Alassane Ouattara, who beat Gbagbo in a November 28 poll, according to U.N.-certified electoral commission results that Gbagbo has refused to concede, last week called for a one-month ban on cocoa registrations to starve his rival of tax revenues.
Gbagbo has shown no sign of caving in to international pressure to step down and is backed by the military, which seized the Abidjan offices of West Africa’s central bank after the monetary union shut off his access to state accounts there.
That forced the central bank to close its Ivory Coast operations completely and bankers say this has led to cash liquidity problems and long delays in clearing cheques, which now have to be done manually.
Cocoa exporters, which run huge accounts with banks, have had restrictions placed on their daily withdrawals.
“It’s been six days since I deposited a cheque with the cooperative bank. Farmers are waiting for their cash and we aren’t able to pay, which is very discouraging,” said Serges M’bra, a cooperative manager in the mid-west region of Bouafle.
The director of a cocoa exporter in San Pedro port told Reuters suppliers were refusing cheques because they take too long to clear. His four bank accounts had placed 30 million CFA limits on his daily withdrawals because of liquidity problems, but he needs up to a billion a day to fund his operations.
None of the roughly 40,000 tonnes that arrived at Ivory Coast’s two main ports last week was registered for export , most of it having been delivered based on prior committments from cash already advanced.
“We have plenty of cocoa but we can’t sell it. We won’t be able to keep up our plantation at this rate,” said farmer Koffi Kouame, who farms near Soubre, in the heart of the cocoa belt.
Amadou Diallo, who farms in the southern region of Divo, added that a black market was thriving in which middlemen were coming in and buying cocoa on the cheap — around 400 CFA francs per kg or half what it was in January — to store it for later, when exports resume, or to smuggle it.
Ouattara’s ban was called a week after the European Union imposed restrictions on EU-registered vessels doing business in Ivory Coast that exporters said was making it hard for them to ship beans that had already been registered.

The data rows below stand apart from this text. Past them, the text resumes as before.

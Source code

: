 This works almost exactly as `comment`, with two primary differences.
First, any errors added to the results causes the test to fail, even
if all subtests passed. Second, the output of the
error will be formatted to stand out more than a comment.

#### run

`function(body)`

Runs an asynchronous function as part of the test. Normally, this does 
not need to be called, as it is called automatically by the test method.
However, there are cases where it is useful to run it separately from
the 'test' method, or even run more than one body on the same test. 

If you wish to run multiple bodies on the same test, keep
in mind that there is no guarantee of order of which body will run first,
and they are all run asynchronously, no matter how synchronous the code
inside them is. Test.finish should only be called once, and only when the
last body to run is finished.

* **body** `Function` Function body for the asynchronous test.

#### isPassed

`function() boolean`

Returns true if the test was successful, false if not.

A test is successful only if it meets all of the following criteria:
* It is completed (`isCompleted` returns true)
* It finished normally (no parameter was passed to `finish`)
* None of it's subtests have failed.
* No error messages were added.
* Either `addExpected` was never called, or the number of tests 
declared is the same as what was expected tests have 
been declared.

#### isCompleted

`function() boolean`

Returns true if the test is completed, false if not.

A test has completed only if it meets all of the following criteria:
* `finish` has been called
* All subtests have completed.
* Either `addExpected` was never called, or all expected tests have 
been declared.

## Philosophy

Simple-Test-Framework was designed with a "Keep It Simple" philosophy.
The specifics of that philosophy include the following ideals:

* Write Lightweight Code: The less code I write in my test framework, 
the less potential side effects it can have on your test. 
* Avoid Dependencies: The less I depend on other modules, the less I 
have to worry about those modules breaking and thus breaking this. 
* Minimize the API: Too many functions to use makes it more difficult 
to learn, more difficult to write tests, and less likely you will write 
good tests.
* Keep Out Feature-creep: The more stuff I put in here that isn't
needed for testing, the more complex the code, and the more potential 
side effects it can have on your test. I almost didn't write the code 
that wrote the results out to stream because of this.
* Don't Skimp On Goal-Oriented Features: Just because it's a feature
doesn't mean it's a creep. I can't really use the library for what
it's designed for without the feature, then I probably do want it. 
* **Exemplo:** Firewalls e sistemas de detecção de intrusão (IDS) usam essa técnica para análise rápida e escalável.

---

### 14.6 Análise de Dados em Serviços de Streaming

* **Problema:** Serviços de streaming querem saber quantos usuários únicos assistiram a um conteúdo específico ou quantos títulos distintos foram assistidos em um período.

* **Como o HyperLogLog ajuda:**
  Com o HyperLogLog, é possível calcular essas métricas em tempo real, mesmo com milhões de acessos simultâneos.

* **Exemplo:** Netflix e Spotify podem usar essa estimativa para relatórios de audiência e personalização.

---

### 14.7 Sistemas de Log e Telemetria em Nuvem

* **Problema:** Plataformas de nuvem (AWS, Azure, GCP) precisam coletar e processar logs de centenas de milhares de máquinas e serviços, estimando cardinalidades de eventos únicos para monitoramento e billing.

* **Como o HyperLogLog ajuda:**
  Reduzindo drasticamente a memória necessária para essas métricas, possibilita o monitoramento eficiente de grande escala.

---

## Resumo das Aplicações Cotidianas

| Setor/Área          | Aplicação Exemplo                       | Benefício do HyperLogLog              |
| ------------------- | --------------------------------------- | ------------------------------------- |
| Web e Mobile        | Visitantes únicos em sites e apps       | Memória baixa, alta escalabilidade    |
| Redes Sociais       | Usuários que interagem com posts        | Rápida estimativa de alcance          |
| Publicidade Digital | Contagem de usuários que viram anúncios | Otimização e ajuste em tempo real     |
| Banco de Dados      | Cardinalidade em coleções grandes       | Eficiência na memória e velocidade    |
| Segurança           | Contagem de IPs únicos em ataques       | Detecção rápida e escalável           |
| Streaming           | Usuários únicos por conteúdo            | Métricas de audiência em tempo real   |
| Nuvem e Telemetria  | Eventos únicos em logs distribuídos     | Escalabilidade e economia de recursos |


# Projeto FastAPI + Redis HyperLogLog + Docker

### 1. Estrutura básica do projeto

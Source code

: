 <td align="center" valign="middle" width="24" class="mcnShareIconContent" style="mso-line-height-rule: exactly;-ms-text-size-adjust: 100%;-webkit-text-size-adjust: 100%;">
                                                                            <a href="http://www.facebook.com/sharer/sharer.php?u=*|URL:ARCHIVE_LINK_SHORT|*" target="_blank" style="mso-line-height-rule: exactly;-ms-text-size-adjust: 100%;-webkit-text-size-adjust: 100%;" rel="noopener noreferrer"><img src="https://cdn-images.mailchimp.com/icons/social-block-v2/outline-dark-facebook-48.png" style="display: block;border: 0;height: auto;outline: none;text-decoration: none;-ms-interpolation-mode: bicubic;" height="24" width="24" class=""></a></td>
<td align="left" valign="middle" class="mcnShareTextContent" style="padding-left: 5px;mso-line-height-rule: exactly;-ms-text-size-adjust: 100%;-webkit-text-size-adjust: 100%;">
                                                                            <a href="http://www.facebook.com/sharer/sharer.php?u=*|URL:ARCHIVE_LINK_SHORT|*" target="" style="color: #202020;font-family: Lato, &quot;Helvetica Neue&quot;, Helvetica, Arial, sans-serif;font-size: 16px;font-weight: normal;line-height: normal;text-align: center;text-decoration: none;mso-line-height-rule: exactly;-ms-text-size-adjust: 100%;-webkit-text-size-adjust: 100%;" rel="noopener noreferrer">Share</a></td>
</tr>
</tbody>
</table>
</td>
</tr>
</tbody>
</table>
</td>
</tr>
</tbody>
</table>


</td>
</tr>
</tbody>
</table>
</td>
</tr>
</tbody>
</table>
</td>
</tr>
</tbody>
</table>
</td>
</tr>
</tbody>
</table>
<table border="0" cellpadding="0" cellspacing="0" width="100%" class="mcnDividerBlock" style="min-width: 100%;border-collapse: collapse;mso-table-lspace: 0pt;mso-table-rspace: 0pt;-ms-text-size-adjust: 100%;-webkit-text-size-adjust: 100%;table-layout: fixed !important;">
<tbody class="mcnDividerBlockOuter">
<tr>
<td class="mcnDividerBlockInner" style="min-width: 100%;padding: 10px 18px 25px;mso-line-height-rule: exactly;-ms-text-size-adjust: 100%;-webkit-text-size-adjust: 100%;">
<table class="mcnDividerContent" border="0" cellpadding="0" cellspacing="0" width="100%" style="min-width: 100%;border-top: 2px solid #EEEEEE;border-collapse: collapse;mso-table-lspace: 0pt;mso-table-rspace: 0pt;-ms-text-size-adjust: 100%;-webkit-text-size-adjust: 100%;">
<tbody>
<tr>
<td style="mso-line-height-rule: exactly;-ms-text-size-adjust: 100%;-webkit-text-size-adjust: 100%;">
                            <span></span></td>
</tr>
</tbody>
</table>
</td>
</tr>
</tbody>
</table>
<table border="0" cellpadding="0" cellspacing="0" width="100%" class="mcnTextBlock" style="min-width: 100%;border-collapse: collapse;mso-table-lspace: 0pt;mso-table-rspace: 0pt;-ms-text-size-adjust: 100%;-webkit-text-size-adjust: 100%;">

The European Union on Wednesday added six people and two banks to a list of people and entities subject to visa bans and asset freezes for supporting Gbagbo .
In areas near borders with neighbours Liberia, Ghana or Guinea, locals say smuggling of cocoa has surged.
“Trafficking to Ghana has increased massively. There are many vehicles filled with cocoa heading in the direction of the Ghana border,” said Joseph Amani farms near The Eastern region of Abengourou, on the Ghana border.